• _Records to process_:
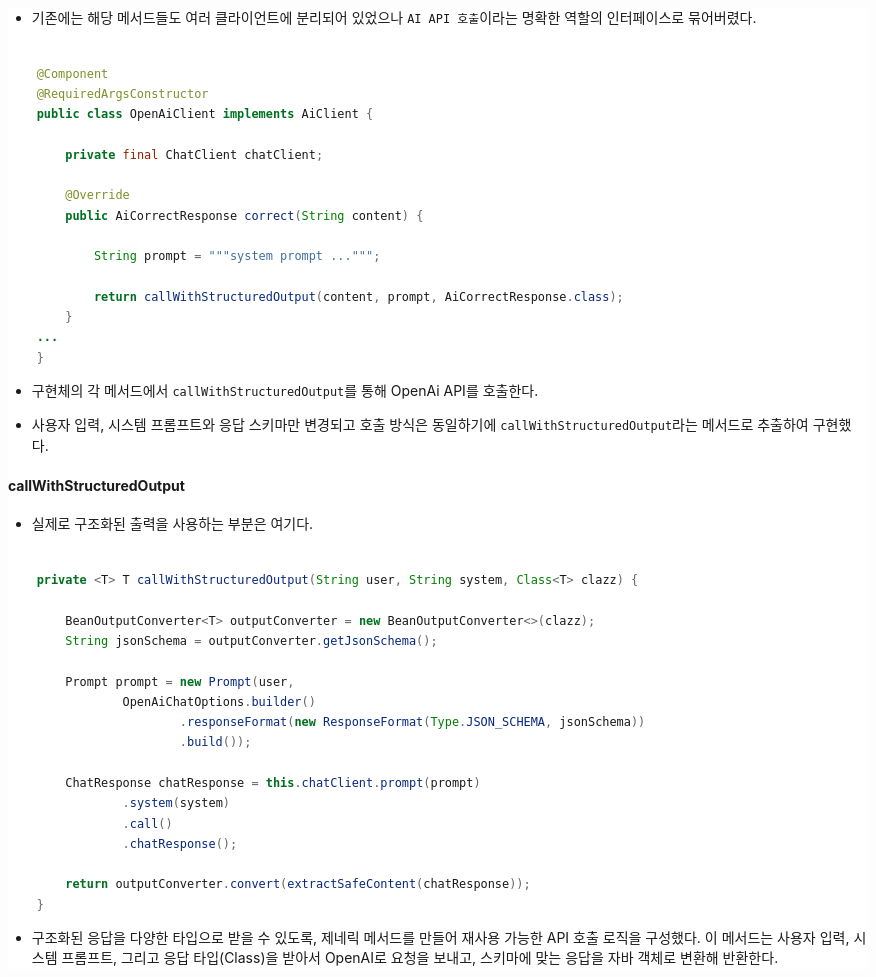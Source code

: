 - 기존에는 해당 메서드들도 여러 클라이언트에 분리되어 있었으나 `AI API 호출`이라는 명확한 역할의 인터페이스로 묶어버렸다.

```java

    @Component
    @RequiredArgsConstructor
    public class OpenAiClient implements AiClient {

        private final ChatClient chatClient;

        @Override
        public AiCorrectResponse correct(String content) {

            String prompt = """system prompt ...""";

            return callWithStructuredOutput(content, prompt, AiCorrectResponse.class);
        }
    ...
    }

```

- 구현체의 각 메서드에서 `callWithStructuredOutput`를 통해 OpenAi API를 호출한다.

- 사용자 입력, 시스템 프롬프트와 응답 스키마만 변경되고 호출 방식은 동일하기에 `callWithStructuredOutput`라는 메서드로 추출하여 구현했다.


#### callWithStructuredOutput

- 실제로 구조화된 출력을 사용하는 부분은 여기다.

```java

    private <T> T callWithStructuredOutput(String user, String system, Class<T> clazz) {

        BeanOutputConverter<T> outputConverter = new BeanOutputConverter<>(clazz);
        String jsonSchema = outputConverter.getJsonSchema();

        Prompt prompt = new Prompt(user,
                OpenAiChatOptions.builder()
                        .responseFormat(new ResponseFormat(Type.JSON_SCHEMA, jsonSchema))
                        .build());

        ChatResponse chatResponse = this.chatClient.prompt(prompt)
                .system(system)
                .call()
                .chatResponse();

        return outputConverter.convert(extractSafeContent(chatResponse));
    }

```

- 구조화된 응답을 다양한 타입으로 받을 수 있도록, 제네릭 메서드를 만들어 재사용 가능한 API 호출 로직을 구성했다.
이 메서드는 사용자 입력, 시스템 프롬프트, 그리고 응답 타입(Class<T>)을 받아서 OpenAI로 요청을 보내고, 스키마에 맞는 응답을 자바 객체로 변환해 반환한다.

--

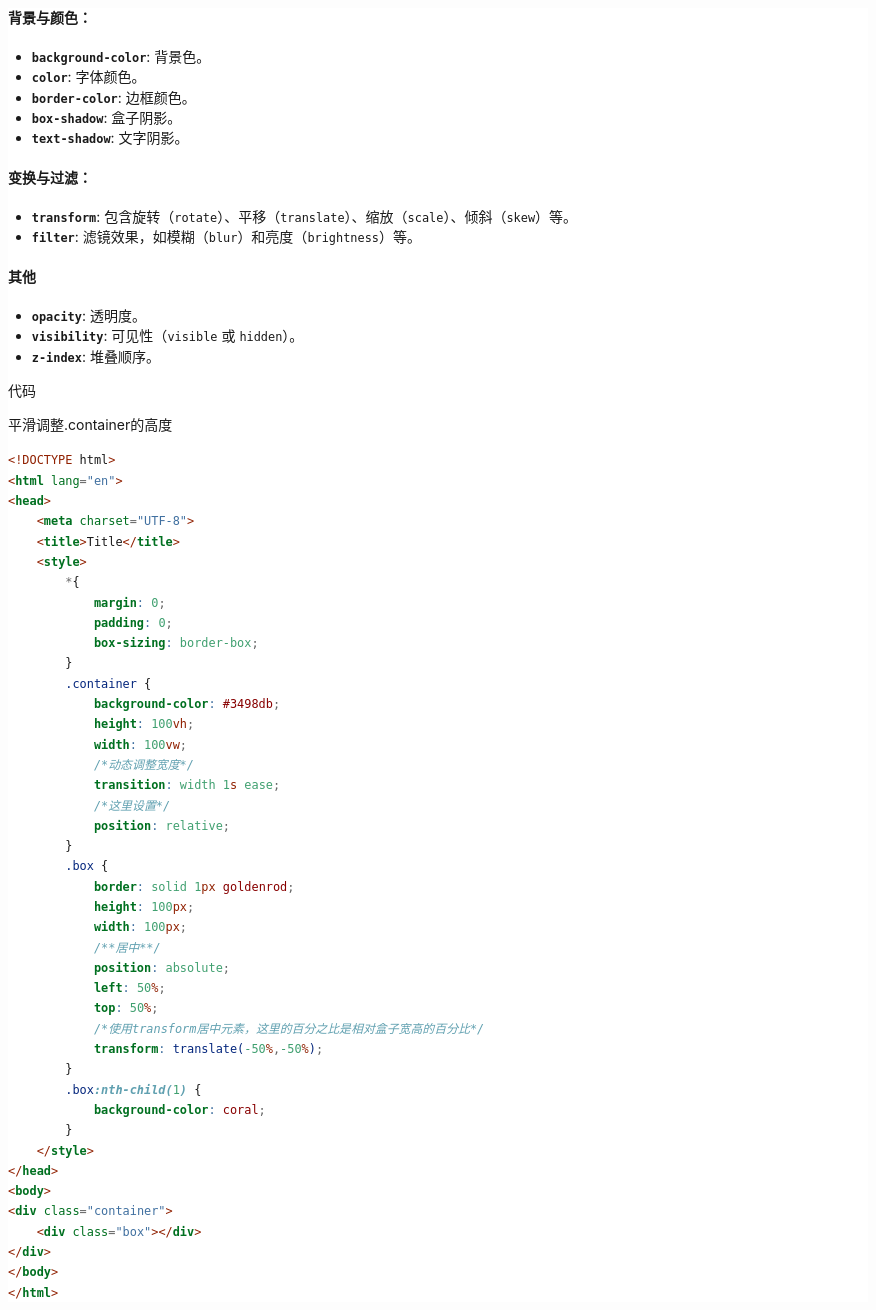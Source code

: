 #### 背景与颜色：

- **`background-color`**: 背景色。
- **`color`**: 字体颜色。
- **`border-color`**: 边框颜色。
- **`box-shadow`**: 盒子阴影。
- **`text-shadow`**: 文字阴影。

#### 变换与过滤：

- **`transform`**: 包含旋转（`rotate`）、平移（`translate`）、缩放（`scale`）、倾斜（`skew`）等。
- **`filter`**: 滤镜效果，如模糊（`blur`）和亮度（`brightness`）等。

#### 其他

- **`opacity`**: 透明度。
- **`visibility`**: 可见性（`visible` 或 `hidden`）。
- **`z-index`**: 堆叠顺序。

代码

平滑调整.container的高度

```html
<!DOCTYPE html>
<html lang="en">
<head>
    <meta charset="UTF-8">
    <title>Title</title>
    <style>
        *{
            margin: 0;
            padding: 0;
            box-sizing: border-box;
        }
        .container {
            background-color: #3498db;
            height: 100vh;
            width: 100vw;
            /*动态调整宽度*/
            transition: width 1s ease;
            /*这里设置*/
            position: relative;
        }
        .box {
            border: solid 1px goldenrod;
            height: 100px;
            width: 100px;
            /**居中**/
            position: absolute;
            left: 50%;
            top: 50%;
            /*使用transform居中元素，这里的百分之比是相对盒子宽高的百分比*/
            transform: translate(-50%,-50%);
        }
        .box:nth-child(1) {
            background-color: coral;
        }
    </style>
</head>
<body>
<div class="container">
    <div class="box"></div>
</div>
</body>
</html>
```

• _Exercise prompt_:
Only the lines containing "return" are needed; copy each of them from the data.

• _Finished exercise_:
            return callWithStructuredOutput(content, prompt, AiCorrectResponse.class);
        return outputConverter.convert(extractSafeContent(chatResponse));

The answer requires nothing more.